It's great. I urge our listeners to find that one.
And I never do this.
We never get to listener questions this early in the show,
but because we're talking about word crimes,
and I love this question we got from a listener on Patreon.
This is from Carla Haler, and she says, she's a teacher, believe it or not.
She says, new students to our school often say, hey, have you ever heard of a guy named Weird Al?
Using word crimes to introduce grammar was truly a gift for classrooms like mine
and makes a tedious subject a lot more fun.
I added weasel stomping day to my holiday mix a couple of years back,
and my students found that disturbing, but they love it. And a couple of them came to school with Viking helmets
on. Uh, so this fifth grader, this fifth grade teacher thanks you from the bottom of her heart.
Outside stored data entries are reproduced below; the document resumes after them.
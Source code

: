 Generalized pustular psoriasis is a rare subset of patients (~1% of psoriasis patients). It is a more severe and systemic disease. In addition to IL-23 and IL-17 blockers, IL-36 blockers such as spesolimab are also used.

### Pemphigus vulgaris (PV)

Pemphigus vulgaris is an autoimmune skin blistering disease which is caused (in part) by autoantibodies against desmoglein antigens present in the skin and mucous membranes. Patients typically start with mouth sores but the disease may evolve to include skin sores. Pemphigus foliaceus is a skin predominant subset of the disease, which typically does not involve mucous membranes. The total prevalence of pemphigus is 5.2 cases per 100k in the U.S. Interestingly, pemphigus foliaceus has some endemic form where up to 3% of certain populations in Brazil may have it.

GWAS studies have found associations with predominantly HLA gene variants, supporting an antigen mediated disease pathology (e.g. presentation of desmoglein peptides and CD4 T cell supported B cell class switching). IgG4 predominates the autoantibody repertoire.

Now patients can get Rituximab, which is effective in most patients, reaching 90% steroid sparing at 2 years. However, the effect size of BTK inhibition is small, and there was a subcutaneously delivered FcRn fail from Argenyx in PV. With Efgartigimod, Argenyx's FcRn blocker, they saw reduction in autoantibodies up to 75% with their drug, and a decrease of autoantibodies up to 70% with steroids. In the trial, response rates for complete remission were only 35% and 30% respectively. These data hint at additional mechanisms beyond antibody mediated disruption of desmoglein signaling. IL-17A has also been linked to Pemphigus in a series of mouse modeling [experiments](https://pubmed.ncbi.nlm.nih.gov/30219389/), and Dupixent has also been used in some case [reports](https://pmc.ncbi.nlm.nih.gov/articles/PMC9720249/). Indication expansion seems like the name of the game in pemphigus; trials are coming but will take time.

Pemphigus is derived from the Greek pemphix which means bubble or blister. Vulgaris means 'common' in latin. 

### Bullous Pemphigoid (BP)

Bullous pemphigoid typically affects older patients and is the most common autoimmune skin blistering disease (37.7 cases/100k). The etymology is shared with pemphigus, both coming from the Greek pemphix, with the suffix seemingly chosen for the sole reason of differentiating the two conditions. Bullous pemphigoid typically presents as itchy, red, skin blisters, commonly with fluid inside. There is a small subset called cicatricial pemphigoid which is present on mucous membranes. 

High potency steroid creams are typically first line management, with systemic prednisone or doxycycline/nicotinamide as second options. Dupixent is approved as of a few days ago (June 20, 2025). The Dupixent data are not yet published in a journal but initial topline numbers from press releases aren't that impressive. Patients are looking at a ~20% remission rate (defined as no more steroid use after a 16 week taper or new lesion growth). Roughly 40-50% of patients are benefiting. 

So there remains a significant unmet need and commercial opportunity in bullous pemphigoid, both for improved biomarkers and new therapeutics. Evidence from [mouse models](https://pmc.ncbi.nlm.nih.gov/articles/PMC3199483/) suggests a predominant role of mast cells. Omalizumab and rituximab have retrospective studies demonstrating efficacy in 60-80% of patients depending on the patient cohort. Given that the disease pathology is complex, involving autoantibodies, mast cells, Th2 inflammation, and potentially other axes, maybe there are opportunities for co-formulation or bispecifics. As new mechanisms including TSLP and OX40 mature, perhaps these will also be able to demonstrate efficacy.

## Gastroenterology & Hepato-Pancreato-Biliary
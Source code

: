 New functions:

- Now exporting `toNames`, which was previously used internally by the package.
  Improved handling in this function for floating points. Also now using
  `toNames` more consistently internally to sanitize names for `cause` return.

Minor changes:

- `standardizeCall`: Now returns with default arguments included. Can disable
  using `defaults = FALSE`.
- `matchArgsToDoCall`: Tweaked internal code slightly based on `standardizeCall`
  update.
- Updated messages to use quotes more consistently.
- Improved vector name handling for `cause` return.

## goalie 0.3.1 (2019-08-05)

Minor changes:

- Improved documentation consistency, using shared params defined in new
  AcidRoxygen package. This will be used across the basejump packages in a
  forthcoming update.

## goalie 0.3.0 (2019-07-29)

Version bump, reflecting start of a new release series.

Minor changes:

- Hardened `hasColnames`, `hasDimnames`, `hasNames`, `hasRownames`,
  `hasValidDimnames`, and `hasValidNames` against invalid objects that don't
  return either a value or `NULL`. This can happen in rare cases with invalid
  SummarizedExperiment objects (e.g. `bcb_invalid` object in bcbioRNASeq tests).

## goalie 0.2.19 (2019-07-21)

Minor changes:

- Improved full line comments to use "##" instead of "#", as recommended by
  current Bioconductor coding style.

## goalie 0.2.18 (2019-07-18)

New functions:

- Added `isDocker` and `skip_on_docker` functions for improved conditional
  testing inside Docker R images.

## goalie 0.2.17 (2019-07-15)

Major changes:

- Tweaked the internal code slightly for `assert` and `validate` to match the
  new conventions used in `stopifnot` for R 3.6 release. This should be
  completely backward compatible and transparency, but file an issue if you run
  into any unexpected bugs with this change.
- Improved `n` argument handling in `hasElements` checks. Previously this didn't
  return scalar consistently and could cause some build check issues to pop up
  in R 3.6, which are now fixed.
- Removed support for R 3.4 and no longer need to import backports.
Keep up the good work. Oh, that's so cool to hear every now and then on my Twitter feed,
I'll see people saying my teacher is playing weird Allen class. Kill me now.
Did you hear from teachers, though,
and educators after word crimes?
I did.
A lot of people say they made it part of their curriculum,
which was a really cool thing.
Okay, now here's the deal.
I'll try to educate you.
Gonna familiarize you with the nomenclature.
You'll learn the definitions of nouns and prepositions.
Literacy's your mission.
And that's why I think it's a good time to learn some grammar.
Now did I stammer?
Work on that grammar.
You should know it.
It's less or it's fewer.
Like people who were never raised in a super-eighty's world. Crime.
Like I could care less.
God needs you to care.
And yet you're little.
You're a moron.
Hey, you better slow down.
And use the right pronoun.
Show the world you're no clown.
Say you got it.
Now, you go out of your way to get permission from singers before you do parodies.
Yeah, from the original songwriter, sure.
And legally, I don't necessarily have to, but it's just been my policy not to step on people's toes and make sure they're cool with it.
And I respect other artists, and I just want to make sure that they can take a joke.
And if they're offended by it, I'll just walk away.
Which leads me to a question about Charles Nelson Riley.
Uh-huh.
Cause CNR is one of my favorite.
I sent it to Gilbert.
We couldn't get over it.
What was the story of that?
You called and asked for a blessing.
Yes.
Uh,
Charles Nelson Riley had,
uh,
of course passed by the time I wrote the song.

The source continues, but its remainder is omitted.